What to produce
Up to and including the line bearing "This tutorial's data", output every line of the entries exactly as written, starting from the first; pictures stay out.

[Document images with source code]
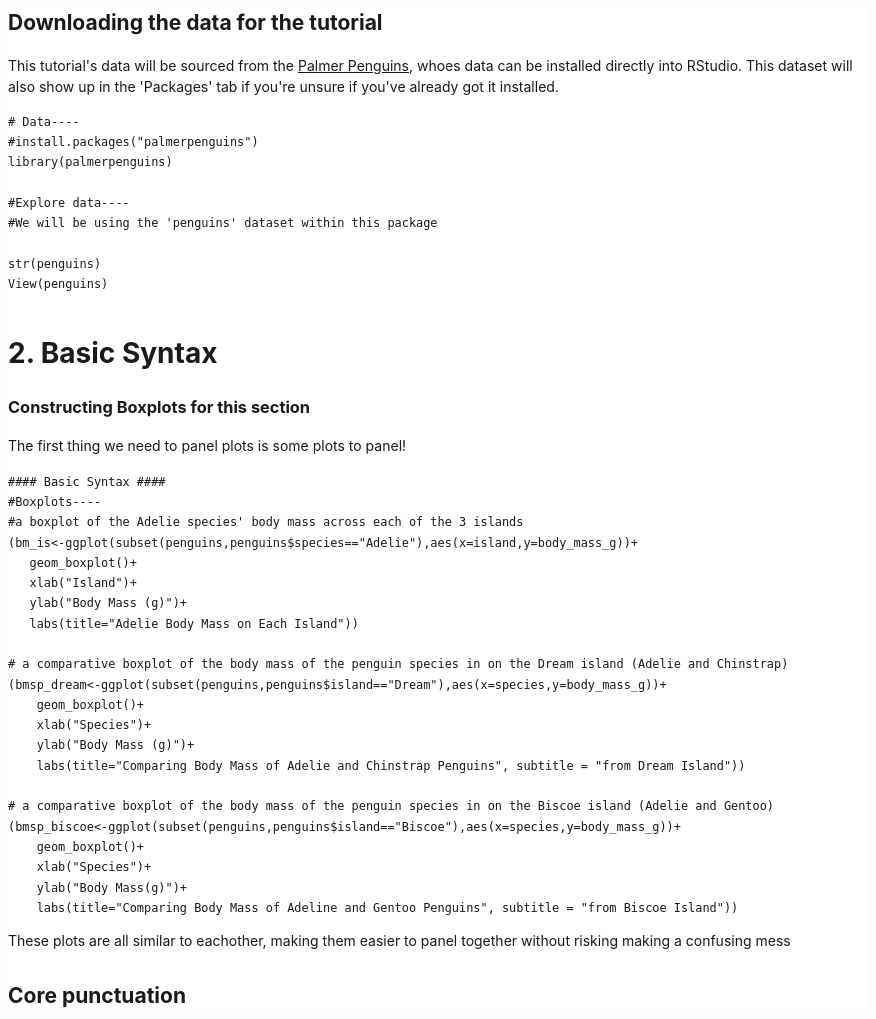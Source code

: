 ## Downloading the data for the tutorial
This tutorial's data will be sourced from the [Palmer Penguins](https://allisonhorst.github.io/palmerpenguins/), whoes data can be installed directly into RStudio.
This dataset will also show up in the 'Packages' tab if you're unsure if you've already got it installed.

```
# Data----
#install.packages("palmerpenguins")
library(palmerpenguins)

#Explore data----
#We will be using the 'penguins' dataset within this package

str(penguins)
View(penguins)
```

# 2. Basic Syntax <a name="bs"></a>

### Constructing Boxplots for this section

The first thing we need to panel plots is some plots to panel!

```
#### Basic Syntax ####
#Boxplots----
#a boxplot of the Adelie species' body mass across each of the 3 islands
(bm_is<-ggplot(subset(penguins,penguins$species=="Adelie"),aes(x=island,y=body_mass_g))+
   geom_boxplot()+
   xlab("Island")+
   ylab("Body Mass (g)")+
   labs(title="Adelie Body Mass on Each Island"))
 
# a comparative boxplot of the body mass of the penguin species in on the Dream island (Adelie and Chinstrap)
(bmsp_dream<-ggplot(subset(penguins,penguins$island=="Dream"),aes(x=species,y=body_mass_g))+
    geom_boxplot()+
    xlab("Species")+
    ylab("Body Mass (g)")+
    labs(title="Comparing Body Mass of Adelie and Chinstrap Penguins", subtitle = "from Dream Island"))
  
# a comparative boxplot of the body mass of the penguin species in on the Biscoe island (Adelie and Gentoo)  
(bmsp_biscoe<-ggplot(subset(penguins,penguins$island=="Biscoe"),aes(x=species,y=body_mass_g))+
    geom_boxplot()+
    xlab("Species")+
    ylab("Body Mass(g)")+
    labs(title="Comparing Body Mass of Adeline and Gentoo Penguins", subtitle = "from Biscoe Island"))
```
These plots are all similar to eachother, making them easier to panel together without risking making a confusing mess
## Core punctuation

Response to this exercise
Source code

: ## Downloading the data for the tutorial
This tutorial's data will be sourced from the [Palmer Penguins](https://allisonhorst.github.io/palmerpenguins/), whoes data can be installed directly into RStudio.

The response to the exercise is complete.